AIM OF THE EXERCISE: When the line containing "Set<Integer> visited2 = new" is found in the data below, copy it and each line after it through the line containing "### How Do I Edit a Graphit File?", exactly and with no others.

Dataset excerpts
------------

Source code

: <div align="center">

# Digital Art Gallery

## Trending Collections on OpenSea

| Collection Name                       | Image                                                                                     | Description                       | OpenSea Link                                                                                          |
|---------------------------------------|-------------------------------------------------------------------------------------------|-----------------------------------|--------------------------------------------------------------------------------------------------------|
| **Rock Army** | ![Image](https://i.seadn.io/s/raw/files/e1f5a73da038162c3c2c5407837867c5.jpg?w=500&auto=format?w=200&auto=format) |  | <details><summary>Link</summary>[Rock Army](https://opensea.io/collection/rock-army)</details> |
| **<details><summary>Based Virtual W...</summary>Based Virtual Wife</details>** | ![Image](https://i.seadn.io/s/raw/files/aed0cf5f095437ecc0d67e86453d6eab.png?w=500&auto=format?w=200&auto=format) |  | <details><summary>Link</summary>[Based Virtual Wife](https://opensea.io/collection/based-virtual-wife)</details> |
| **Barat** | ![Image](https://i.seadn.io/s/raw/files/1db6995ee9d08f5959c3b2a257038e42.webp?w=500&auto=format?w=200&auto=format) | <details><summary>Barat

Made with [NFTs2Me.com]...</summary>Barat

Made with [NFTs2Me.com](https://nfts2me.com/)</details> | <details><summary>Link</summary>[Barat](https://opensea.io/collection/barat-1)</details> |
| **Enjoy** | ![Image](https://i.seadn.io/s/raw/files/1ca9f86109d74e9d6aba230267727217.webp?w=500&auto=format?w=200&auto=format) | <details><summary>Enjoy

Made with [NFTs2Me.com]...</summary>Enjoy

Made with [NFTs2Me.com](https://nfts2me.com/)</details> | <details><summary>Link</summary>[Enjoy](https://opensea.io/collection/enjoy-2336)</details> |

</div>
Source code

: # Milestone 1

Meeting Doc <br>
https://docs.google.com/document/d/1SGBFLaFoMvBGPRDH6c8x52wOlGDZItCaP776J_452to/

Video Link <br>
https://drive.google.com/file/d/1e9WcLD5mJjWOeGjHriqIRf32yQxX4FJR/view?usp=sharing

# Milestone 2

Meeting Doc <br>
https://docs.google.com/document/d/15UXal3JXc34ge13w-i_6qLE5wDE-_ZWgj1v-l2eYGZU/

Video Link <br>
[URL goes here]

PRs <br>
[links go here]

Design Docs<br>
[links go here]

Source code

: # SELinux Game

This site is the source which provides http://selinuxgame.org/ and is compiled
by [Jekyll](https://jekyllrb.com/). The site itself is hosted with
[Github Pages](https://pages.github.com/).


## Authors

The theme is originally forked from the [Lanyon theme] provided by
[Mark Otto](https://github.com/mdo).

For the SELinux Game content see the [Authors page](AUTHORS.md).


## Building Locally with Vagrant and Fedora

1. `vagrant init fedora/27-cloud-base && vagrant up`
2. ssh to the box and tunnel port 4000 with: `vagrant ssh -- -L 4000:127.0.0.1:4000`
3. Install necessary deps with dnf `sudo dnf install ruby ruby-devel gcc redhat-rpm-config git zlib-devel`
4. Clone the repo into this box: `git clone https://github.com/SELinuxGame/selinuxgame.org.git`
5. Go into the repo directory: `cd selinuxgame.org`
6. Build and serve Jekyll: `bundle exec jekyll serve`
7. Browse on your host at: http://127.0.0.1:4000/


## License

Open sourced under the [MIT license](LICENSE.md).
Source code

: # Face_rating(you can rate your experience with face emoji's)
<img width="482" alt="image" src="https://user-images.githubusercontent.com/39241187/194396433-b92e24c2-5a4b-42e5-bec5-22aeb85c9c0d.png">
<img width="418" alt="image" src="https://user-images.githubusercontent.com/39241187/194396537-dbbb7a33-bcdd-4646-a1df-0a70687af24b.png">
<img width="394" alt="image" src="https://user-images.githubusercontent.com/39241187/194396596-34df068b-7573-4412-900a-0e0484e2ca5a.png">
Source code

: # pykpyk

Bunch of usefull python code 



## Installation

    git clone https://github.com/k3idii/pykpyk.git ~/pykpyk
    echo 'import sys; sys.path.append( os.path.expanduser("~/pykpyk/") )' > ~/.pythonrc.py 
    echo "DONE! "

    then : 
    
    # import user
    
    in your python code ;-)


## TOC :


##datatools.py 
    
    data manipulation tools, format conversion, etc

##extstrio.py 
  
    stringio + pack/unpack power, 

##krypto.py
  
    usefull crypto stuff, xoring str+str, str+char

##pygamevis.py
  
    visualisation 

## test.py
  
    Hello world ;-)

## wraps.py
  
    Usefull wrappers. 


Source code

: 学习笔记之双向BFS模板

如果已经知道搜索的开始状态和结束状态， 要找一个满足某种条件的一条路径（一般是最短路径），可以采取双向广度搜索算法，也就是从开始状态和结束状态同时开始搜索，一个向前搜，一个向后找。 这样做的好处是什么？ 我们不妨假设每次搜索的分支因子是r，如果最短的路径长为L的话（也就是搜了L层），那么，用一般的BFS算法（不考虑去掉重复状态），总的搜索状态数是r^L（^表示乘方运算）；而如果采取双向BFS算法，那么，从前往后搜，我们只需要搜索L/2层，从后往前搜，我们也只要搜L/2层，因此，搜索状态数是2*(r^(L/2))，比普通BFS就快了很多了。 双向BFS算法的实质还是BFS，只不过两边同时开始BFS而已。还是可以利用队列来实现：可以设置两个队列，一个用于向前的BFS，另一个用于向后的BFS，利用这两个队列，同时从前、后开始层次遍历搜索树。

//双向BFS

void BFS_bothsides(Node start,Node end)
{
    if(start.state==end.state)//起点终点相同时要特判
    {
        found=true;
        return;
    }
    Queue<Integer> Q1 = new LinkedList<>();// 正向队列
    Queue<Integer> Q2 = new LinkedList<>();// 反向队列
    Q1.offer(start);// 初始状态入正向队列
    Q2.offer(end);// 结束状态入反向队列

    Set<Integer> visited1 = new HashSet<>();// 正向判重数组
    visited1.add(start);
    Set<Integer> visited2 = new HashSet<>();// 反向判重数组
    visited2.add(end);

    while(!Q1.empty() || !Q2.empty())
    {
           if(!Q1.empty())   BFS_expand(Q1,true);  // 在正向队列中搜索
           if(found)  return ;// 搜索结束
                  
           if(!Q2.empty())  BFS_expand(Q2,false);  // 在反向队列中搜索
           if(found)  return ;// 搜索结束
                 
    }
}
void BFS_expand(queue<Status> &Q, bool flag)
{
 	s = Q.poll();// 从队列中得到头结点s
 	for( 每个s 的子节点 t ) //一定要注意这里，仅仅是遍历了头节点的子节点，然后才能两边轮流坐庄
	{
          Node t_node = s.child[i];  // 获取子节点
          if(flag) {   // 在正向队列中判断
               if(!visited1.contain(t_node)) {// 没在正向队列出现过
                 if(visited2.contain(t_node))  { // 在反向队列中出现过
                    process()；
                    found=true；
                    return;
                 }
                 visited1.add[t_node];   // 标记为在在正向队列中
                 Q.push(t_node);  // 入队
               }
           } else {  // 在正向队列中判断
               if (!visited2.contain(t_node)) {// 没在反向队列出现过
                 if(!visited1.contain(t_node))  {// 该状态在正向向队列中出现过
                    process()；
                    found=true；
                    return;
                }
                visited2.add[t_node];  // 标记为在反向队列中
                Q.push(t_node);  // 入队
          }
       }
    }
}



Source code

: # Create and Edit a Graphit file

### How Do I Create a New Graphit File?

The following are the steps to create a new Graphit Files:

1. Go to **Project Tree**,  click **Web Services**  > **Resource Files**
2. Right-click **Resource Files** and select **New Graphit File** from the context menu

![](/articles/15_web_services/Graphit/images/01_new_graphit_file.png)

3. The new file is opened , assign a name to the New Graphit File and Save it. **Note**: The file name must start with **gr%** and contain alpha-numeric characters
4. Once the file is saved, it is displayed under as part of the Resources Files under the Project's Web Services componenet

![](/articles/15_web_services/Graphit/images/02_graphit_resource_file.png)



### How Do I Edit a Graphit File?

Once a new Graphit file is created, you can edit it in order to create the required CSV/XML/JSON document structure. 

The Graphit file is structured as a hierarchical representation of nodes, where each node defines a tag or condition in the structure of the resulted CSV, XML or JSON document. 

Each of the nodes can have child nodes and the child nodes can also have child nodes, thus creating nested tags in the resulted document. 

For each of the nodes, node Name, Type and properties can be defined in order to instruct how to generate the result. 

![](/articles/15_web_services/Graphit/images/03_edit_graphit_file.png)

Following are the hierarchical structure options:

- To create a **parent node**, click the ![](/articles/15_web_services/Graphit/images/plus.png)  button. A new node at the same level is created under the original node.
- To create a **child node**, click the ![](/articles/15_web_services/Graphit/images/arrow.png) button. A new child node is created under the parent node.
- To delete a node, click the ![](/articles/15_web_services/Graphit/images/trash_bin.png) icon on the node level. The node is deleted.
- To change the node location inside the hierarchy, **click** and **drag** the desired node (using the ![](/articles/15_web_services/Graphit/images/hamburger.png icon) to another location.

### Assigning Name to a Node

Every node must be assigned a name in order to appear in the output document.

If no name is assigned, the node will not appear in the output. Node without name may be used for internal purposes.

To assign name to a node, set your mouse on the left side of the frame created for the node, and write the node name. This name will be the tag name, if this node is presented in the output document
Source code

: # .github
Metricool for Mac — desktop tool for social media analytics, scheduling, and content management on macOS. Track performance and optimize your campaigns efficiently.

------------

ANSWER SPACE:
    Set<Integer> visited2 = new HashSet<>();// 反向判重数组
    visited2.add(end);

    while(!Q1.empty() || !Q2.empty())
    {
           if(!Q1.empty())   BFS_expand(Q1,true);  // 在正向队列中搜索
           if(found)  return ;// 搜索结束
                  
           if(!Q2.empty())  BFS_expand(Q2,false);  // 在反向队列中搜索
           if(found)  return ;// 搜索结束
                 
    }
}
void BFS_expand(queue<Status> &Q, bool flag)
{
 	s = Q.poll();// 从队列中得到头结点s
 	for( 每个s 的子节点 t ) //一定要注意这里，仅仅是遍历了头节点的子节点，然后才能两边轮流坐庄
	{
          Node t_node = s.child[i];  // 获取子节点
          if(flag) {   // 在正向队列中判断
               if(!visited1.contain(t_node)) {// 没在正向队列出现过
                 if(visited2.contain(t_node))  { // 在反向队列中出现过
                    process()；
                    found=true；
                    return;
                 }
                 visited1.add[t_node];   // 标记为在在正向队列中
                 Q.push(t_node);  // 入队
               }
           } else {  // 在正向队列中判断
               if (!visited2.contain(t_node)) {// 没在反向队列出现过
                 if(!visited1.contain(t_node))  {// 该状态在正向向队列中出现过
                    process()；
                    found=true；
                    return;
                }
                visited2.add[t_node];  // 标记为在反向队列中
                Q.push(t_node);  // 入队
          }
       }
    }
}



Source code

: # Create and Edit a Graphit file

### How Do I Create a New Graphit File?

The following are the steps to create a new Graphit Files:

1. Go to **Project Tree**,  click **Web Services**  > **Resource Files**
2. Right-click **Resource Files** and select **New Graphit File** from the context menu

![](/articles/15_web_services/Graphit/images/01_new_graphit_file.png)

3. The new file is opened , assign a name to the New Graphit File and Save it. **Note**: The file name must start with **gr%** and contain alpha-numeric characters
4. Once the file is saved, it is displayed under as part of the Resources Files under the Project's Web Services componenet

![](/articles/15_web_services/Graphit/images/02_graphit_resource_file.png)



### How Do I Edit a Graphit File?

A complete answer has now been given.